The commission ultimately did deny the application in October, 2005, on two minor technical “pretextual” reasons, according to the first lawsuit. On the advice of the town attorney, who is not named in the lawsuit, the commission denied the application because Jackson Hill LLC, the name of the applicant on the zoning application, did not match the name Jackson Hill LLC # 2, the owner of a portion of the property on the applications.
That reason was “pretextual” because at all times Jackson Hill LLC #2 joined and consented to the applications, according to the court documents.
“In fact the reason that Jackson Hill LLC transferred said property to Jackson Hill LLC #2 was due to the suggestions by the defendants and Commission members that such transfer was necessary,” the lawsuit says.
The second reason concerned a proposed re-location of a private right-of-way on the property.

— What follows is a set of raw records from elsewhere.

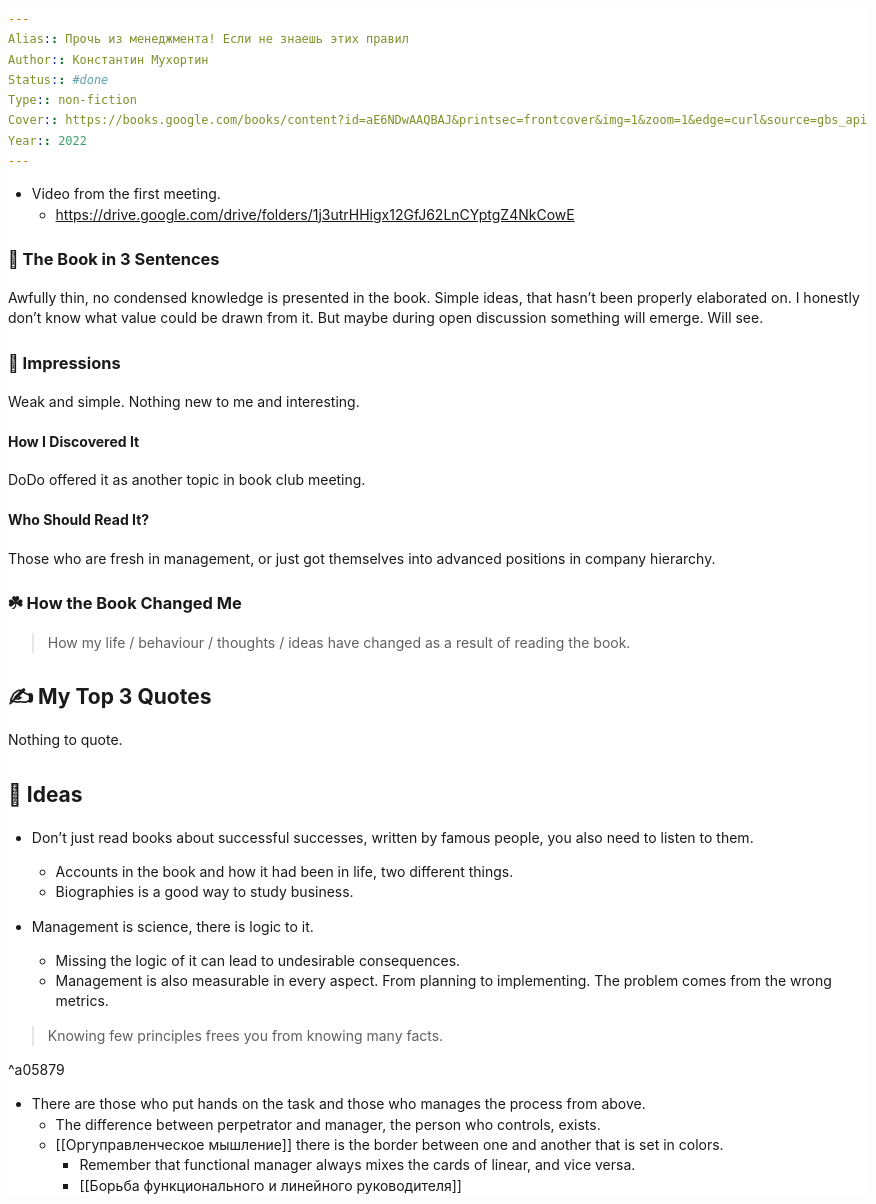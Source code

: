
 ```yaml
---
Alias:: Прочь из менеджмента! Если не знаешь этих правил
Author:: Константин Мухортин
Status:: #done  
Type:: non-fiction
Cover:: https://books.google.com/books/content?id=aE6NDwAAQBAJ&printsec=frontcover&img=1&zoom=1&edge=curl&source=gbs_api
Year:: 2022
---
```


- Video from the first meeting.
	- https://drive.google.com/drive/folders/1j3utrHHigx12GfJ62LnCYptgZ4NkCowE

### 🚀 The Book in 3 Sentences
Awfully thin, no condensed knowledge is presented in the book. Simple ideas, that hasn’t been properly elaborated on. I honestly don’t know what value could be drawn from it. But maybe during open discussion something will emerge. Will see.
### 🎨 Impressions
Weak and simple. Nothing new to me and interesting.
#### How I Discovered It
DoDo offered it as another topic in book club meeting.
#### Who Should Read It?
Those who are fresh in management, or just got themselves into advanced positions in company hierarchy.
### ☘️ How the Book Changed Me

> How my life / behaviour / thoughts / ideas have changed as a result of reading the book.

## ✍️ My Top 3 Quotes
Nothing to quote.
## 📒 Ideas
- Don’t just read books about successful successes, written by famous people, you also need to listen to them.
	- Accounts in the book and how it had been in life, two different things.
	- Biographies is a good way to study business.

- Management is science, there is logic to it.
	- Missing the logic of it can lead to undesirable consequences.
	- Management is also measurable in every aspect. From planning to implementing. The problem comes from the wrong metrics.

> Knowing few principles frees you from knowing many facts.

^a05879

- There are those who put hands on the task and those who manages the process from above.
	- The difference between perpetrator and manager, the person who controls, exists.
	- [[Оргуправленческое мышление]] there is the border between one and another that is set in colors.
		- Remember that functional manager always mixes the cards of linear, and vice versa.
		- [[Борьба функционального и линейного руководителя]]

“However, that reason was pretextual since it was an insignificant change and was not supported by the zoning regulations,” the lawsuit says.
The lawsuit charges the defendants with 24 violations.
Following the denial of the application for the high end condominium project, DePretis filed a proposal for a luxury alcohol and drug rehabilitation center, but complications surrounding the controversy led that project to fall through.
The two lawsuits filed by DePretis’s attorneys at the firm of Rome McGuigan have been merged and are scheduled for trial before the end of this year.
DePretis said the lawsuits are in pursuit of justice, and he is confident he will prevail in court.
“It can’t go on. What they did to us was totally illegal. There’s a lot of principle involved in this thing. These people can’t just form groups and put money together just because they have it and they don’t like what’s going on,” DePretis said.
But Bob and Margaret DePretis have paid a high price in pursuit of justice -- ironically, the two have lost their home trying to defend their right to develop their property.
The development plans and lawsuits caused the couple to fall behind on $330,000 in mortgage payments. On Saturday, June 20, the bank holding the mortgage bought back the house for $2.75 million. Later this summer, the couple will leave the house that Margaret DePretis inherited from her father 25 years ago, and move into a rental cottage.